### Activity
Copy every line of the entries that includes the word "version".

### Source data
Start of Block
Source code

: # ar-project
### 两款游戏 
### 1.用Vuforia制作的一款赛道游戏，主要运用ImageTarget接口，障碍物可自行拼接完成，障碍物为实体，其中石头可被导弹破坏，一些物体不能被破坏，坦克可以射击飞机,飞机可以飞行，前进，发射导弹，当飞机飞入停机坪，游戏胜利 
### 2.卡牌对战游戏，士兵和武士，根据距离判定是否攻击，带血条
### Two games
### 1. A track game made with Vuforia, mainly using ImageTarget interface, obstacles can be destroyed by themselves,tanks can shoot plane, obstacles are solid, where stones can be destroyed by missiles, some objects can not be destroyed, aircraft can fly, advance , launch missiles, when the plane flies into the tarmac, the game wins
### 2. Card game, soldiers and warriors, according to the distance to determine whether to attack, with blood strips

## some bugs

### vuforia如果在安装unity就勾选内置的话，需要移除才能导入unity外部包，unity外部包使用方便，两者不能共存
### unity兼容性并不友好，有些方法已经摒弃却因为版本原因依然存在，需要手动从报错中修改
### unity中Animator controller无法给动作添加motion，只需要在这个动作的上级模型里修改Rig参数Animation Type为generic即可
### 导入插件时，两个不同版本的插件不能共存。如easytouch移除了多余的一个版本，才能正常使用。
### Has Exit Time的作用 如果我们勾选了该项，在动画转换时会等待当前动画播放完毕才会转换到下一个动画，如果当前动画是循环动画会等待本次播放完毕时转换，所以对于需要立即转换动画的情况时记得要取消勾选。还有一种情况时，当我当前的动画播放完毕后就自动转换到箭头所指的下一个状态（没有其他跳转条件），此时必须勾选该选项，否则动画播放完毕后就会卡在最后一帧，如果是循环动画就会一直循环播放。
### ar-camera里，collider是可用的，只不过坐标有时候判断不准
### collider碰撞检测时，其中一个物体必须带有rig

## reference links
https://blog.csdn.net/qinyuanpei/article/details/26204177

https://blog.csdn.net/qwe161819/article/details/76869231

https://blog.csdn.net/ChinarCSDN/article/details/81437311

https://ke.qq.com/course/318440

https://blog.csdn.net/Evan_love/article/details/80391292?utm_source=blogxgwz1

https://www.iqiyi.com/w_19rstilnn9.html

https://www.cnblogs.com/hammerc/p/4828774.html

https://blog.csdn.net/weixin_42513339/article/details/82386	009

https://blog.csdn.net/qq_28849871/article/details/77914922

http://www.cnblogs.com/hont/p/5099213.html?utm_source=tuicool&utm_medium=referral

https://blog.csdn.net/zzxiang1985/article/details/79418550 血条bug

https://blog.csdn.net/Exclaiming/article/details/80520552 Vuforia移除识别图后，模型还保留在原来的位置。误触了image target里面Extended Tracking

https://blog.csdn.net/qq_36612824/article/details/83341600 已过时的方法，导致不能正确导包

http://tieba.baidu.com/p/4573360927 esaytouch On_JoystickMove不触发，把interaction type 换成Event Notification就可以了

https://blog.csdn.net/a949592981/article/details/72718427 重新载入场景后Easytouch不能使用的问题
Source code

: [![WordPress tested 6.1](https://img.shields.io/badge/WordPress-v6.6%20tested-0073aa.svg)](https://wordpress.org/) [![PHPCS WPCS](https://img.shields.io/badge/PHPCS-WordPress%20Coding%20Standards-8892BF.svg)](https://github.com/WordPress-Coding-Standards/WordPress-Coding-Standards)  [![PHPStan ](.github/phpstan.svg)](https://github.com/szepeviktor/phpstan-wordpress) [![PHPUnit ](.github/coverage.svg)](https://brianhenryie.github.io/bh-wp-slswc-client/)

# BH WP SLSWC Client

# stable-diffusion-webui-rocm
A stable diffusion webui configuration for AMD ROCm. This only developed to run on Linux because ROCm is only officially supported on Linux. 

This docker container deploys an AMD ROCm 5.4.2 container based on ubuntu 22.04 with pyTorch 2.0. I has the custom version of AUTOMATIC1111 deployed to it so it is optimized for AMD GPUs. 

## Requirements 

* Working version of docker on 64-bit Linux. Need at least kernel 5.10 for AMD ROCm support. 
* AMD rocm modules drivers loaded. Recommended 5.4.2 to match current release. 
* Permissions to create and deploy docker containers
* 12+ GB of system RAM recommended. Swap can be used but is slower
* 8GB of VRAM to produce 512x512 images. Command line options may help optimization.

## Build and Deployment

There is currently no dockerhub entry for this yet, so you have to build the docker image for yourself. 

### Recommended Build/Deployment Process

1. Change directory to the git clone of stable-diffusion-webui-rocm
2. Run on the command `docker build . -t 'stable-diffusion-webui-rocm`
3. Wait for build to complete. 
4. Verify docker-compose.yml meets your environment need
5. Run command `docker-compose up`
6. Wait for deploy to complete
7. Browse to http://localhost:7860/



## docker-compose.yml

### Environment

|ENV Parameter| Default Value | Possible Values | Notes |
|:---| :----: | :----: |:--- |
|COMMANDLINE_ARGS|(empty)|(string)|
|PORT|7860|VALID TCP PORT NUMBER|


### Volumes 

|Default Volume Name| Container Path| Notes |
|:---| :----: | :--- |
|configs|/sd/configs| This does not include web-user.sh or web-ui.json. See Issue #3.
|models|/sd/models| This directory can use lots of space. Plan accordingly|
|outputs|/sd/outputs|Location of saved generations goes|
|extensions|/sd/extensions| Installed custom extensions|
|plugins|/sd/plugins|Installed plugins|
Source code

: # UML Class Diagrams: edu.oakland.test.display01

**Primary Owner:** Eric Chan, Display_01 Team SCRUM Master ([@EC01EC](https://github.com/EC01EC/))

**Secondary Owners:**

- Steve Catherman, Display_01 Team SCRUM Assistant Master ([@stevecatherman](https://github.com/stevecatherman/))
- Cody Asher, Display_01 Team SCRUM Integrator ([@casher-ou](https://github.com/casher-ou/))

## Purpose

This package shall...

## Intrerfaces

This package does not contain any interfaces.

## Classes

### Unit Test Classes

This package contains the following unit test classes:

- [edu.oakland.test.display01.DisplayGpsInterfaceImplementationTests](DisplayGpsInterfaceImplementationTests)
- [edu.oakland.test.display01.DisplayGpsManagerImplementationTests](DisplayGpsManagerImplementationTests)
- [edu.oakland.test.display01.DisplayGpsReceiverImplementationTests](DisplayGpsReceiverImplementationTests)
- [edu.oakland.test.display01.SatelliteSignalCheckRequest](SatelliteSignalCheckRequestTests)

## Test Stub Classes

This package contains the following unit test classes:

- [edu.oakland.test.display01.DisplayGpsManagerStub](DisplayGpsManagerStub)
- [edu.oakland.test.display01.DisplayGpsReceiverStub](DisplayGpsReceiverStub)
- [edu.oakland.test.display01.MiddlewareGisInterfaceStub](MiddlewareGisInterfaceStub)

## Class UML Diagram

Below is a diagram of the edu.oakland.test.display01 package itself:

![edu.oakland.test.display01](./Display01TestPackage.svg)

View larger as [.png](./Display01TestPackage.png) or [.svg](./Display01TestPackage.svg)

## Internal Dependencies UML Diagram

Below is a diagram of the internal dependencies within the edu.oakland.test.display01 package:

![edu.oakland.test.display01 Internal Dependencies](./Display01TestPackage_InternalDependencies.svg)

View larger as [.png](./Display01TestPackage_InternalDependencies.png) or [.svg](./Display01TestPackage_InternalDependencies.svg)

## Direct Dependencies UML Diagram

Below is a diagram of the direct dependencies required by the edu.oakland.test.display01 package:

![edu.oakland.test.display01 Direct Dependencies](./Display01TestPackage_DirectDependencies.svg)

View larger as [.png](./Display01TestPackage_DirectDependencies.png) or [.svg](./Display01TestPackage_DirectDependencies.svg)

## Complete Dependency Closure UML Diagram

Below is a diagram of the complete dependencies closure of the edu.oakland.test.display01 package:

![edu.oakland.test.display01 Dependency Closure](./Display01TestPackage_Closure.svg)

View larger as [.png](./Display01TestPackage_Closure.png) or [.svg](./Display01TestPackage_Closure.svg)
End of Block
### Task response
This docker container deploys an AMD ROCm 5.4.2 container based on ubuntu 22.04 with pyTorch 2.0. I has the custom version of AUTOMATIC1111 deployed to it so it is optimized for AMD GPUs. 
* Working version of docker on 64-bit Linux. Need at least kernel 5.10 for AMD ROCm support. 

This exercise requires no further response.